Pretty soon, of course, Belushi wants to perform this music…
“We played the Eugene Hotel every Monday, called ourselves The Cray Hawks,” Salgado says. “A good crowd, a couple hundred. Then John Belushi began coming in. The word gets out and it was tenfold. He wants to sit in, asking me can he do Johnny B. Goode or Jailhouse Rock. I tell him they’re corny. I turned him on to Floyd Dixon’s Hey Bartender [released in 1954 on Cat Records]. Sure enough, he’s there next Monday. I said, ‘I’ll call you at the end of the second set.’ The place was now packed. The audience goes apeshit when I announce we’re doing a song with John Belushi. He gets up on stage.”
Belushi made the mistake of performing Hey Bartender in character to get laughs from the crowd. Salgado was not amused.
“I felt a little bitter,” he admits. “He’s doing the song with a gravelly voice and his hands clenched. I’m on harp and looking to my left, thinking, ‘Is that Joe Cocker?’ The audience are peeing their pants. I’m a bit disgruntled. That’s not a serious way to do the song.”

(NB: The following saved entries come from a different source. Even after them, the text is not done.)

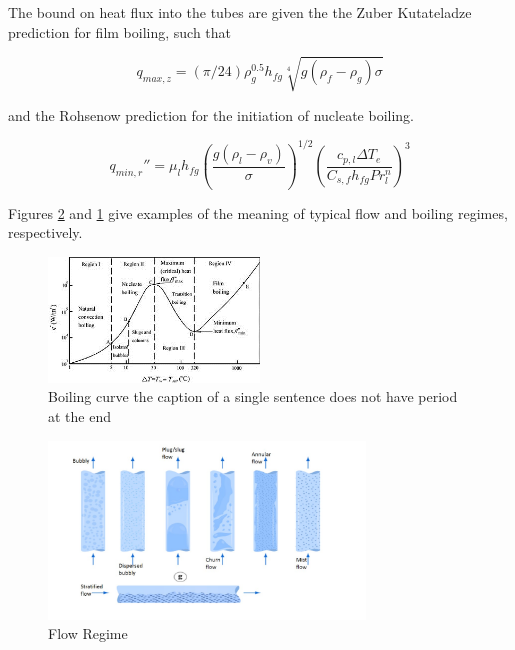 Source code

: \documentclass[compileTAMUreport.tex]{subfiles}
\begin{document}
The bound on heat flux into the tubes are given the the Zuber Kutateladze prediction for film boiling, such that

\begin{equation}
q_{max,z} = (\pi/24)\rho_g^{0.5} h_{fg} \sqrt[4]{g (\rho_{f} - \rho_{g}) \sigma}
\end{equation}

and the Rohsenow prediction for the initiation of nucleate boiling. 
\cite{Incropera}

\begin{equation}
q_{min,r}'' = \mu_l h_{fg} \left( \frac{g (\rho_l - \rho_v)}{\sigma} \right)^{1/2} \left( \frac{c_{p,l} \Delta T_e}{C_{s,f} h_{fg} Pr_l^n} \right)^3
\end{equation}

Figures \ref{fig:flowregime} and \ref{fig:boilingregime} give examples of the meaning of typical flow and boiling regimes, respectively.

\begin{figure}
\centering
\includegraphics[width=0.5\textwidth]{./figure/400px-Boiling}
\caption{Boiling curve the caption of a single sentence does not have period at the end}
\label{fig:boilingregime}
\end{figure}

\begin{figure}[t]
\begin{center}
\includegraphics[width=0.75\textwidth]{./figure/flow_regime}
\end{center}
\caption{Flow Regime}
\label{fig:flowregime}
\end{figure}
\end{document}
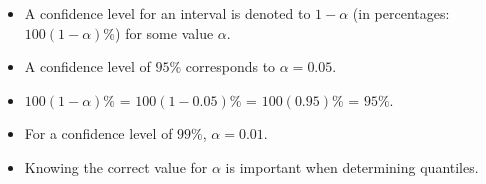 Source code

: \documentclass[]{report}
\begin{document}
\begin{framed}

\begin{itemize}
\item A confidence level for an interval is denoted to $1-\alpha$ (in percentages: $100(1-\alpha)\%$) for some value $\alpha$.\smallskip
\item A confidence level of $95\%$ corresponds to $\alpha = 0.05$. \smallskip
\item $100(1-\alpha)\%$ = $100(1-0.05)\%$  = $100(0.95)\%$ = $95\%$. \smallskip
\item For a confidence level of $99\%$, $\alpha = 0.01$. \smallskip
\item Knowing the correct value for $\alpha$ is important when determining quantiles.
\end{itemize}


\end{framed}




















%
%
%

\end{document}
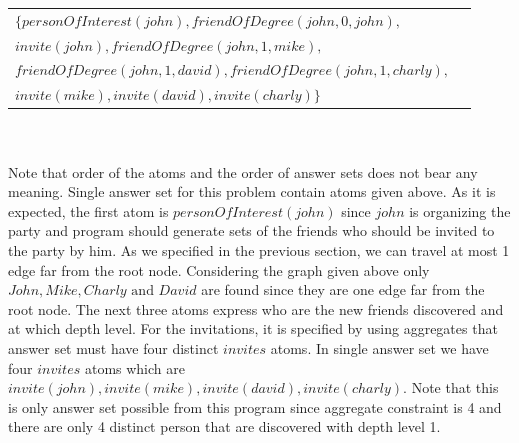 \documentclass[14pt,a4paper, titlepage]{article}
\begin{document}
\begin{tabular}{ l r }
   $\mathit{\{personOfInterest(john), friendOfDegree(john,0,john), }$& \\
   $\mathit{invite(john), friendOfDegree(john,1,mike),}$& \\
   $\mathit{friendOfDegree(john,1,david), friendOfDegree(john,1,charly),}$ & \\
   $\mathit{invite(mike),invite(david),invite(charly)\}}$
 \end{tabular}
\\ \\
Note that order of the atoms and the order of answer sets does not bear any meaning. Single answer set for this problem contain atoms given above. As it is expected, the first atom is $\mathit{personOfInterest(john)}$ 
since $\mathit{john}$ is organizing the party and program should generate sets of the friends who should be invited to the party by him. As we specified in the previous section, we can travel at most 1 edge far from the root node. Considering the graph given above only $\mathit{John, Mike, Charly} \text{ and } \mathit{David}$ are found since they are one edge far from the root node. The next three atoms express who are the new friends discovered and at which depth 
level. For the invitations, it is specified by using aggregates that answer set must have four distinct $\mathit{invites}$ atoms.
In single answer set we have four $\mathit{invites}$ atoms which are $\mathit{invite(john), 
invite(mike), invite(david), invite(charly)}$. Note that this is only answer set possible 
from this program since aggregate constraint is 4 and there are only 4 distinct person that are discovered with depth level 1. 
\end{document}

During the post-show analysis, Salgado gave Belushi a dressing down.
“He asks me, ‘What did you think?’”
“I say, ‘John, it’s Joe Cocker.’”
‘Yes, I do Joe on Saturday Night Live.’
“I punch his chest and say, ‘You need to do this from here [pointing at his heart] and be yourself.’ After that he didn’t mimic any more. He was himself.”
“John came back from Oregon with a lust for the blues,” remembers his widow, Judith Belushi. “He had tapes in his pockets and went to clubs.”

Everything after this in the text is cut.